*** Opening of Records shown ***

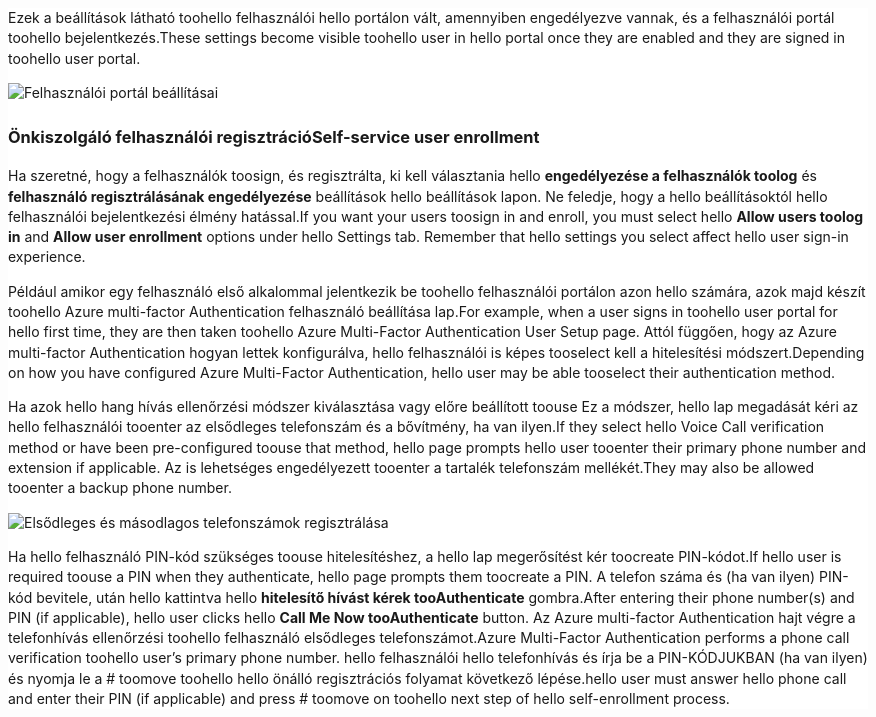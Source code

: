 <span data-ttu-id="91b83-221">Ezek a beállítások látható toohello felhasználói hello portálon vált, amennyiben engedélyezve vannak, és a felhasználói portál toohello bejelentkezés.</span><span class="sxs-lookup"><span data-stu-id="91b83-221">These settings become visible toohello user in hello portal once they are enabled and they are signed in toohello user portal.</span></span>

![Felhasználói portál beállításai](./media/multi-factor-authentication-get-started-portal/portalsettings.png)

### <a name="self-service-user-enrollment"></a><span data-ttu-id="91b83-223">Önkiszolgáló felhasználói regisztráció</span><span class="sxs-lookup"><span data-stu-id="91b83-223">Self-service user enrollment</span></span>

<span data-ttu-id="91b83-224">Ha szeretné, hogy a felhasználók toosign, és regisztrálta, ki kell választania hello **engedélyezése a felhasználók toolog** és **felhasználó regisztrálásának engedélyezése** beállítások hello beállítások lapon. Ne feledje, hogy a hello beállításoktól hello felhasználói bejelentkezési élmény hatással.</span><span class="sxs-lookup"><span data-stu-id="91b83-224">If you want your users toosign in and enroll, you must select hello **Allow users toolog in** and **Allow user enrollment** options under hello Settings tab. Remember that hello settings you select affect hello user sign-in experience.</span></span>

<span data-ttu-id="91b83-225">Például amikor egy felhasználó első alkalommal jelentkezik be toohello felhasználói portálon azon hello számára, azok majd készít toohello Azure multi-factor Authentication felhasználó beállítása lap.</span><span class="sxs-lookup"><span data-stu-id="91b83-225">For example, when a user signs in toohello user portal for hello first time, they are then taken toohello Azure Multi-Factor Authentication User Setup page.</span></span> <span data-ttu-id="91b83-226">Attól függően, hogy az Azure multi-factor Authentication hogyan lettek konfigurálva, hello felhasználói is képes tooselect kell a hitelesítési módszert.</span><span class="sxs-lookup"><span data-stu-id="91b83-226">Depending on how you have configured Azure Multi-Factor Authentication, hello user may be able tooselect their authentication method.</span></span>

<span data-ttu-id="91b83-227">Ha azok hello hang hívás ellenőrzési módszer kiválasztása vagy előre beállított toouse Ez a módszer, hello lap megadását kéri az hello felhasználói tooenter az elsődleges telefonszám és a bővítmény, ha van ilyen.</span><span class="sxs-lookup"><span data-stu-id="91b83-227">If they select hello Voice Call verification method or have been pre-configured toouse that method, hello page prompts hello user tooenter their primary phone number and extension if applicable.</span></span> <span data-ttu-id="91b83-228">Az is lehetséges engedélyezett tooenter a tartalék telefonszám mellékét.</span><span class="sxs-lookup"><span data-stu-id="91b83-228">They may also be allowed tooenter a backup phone number.</span></span>

![Elsődleges és másodlagos telefonszámok regisztrálása](./media/multi-factor-authentication-get-started-portal/backupphone.png)

<span data-ttu-id="91b83-230">Ha hello felhasználó PIN-kód szükséges toouse hitelesítéshez, a hello lap megerősítést kér toocreate PIN-kódot.</span><span class="sxs-lookup"><span data-stu-id="91b83-230">If hello user is required toouse a PIN when they authenticate, hello page prompts them toocreate a PIN.</span></span> <span data-ttu-id="91b83-231">A telefon száma és (ha van ilyen) PIN-kód bevitele, után hello kattintva hello **hitelesítő hívást kérek tooAuthenticate** gombra.</span><span class="sxs-lookup"><span data-stu-id="91b83-231">After entering their phone number(s) and PIN (if applicable), hello user clicks hello **Call Me Now tooAuthenticate** button.</span></span> <span data-ttu-id="91b83-232">Az Azure multi-factor Authentication hajt végre a telefonhívás ellenőrzési toohello felhasználó elsődleges telefonszámot.</span><span class="sxs-lookup"><span data-stu-id="91b83-232">Azure Multi-Factor Authentication performs a phone call verification toohello user’s primary phone number.</span></span> <span data-ttu-id="91b83-233">hello felhasználói hello telefonhívás és írja be a PIN-KÓDJUKBAN (ha van ilyen) és nyomja le a # toomove toohello hello önálló regisztrációs folyamat következő lépése.</span><span class="sxs-lookup"><span data-stu-id="91b83-233">hello user must answer hello phone call and enter their PIN (if applicable) and press # toomove on toohello next step of hello self-enrollment process.</span></span>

*** Close of Records shown ***

-- Your task --
Lines holding the string "started" must be copied out of the entries above.

-- Task result --
![Felhasználói portál beállításai](./media/multi-factor-authentication-get-started-portal/portalsettings.png)
![Elsődleges és másodlagos telefonszámok regisztrálása](./media/multi-factor-authentication-get-started-portal/backupphone.png)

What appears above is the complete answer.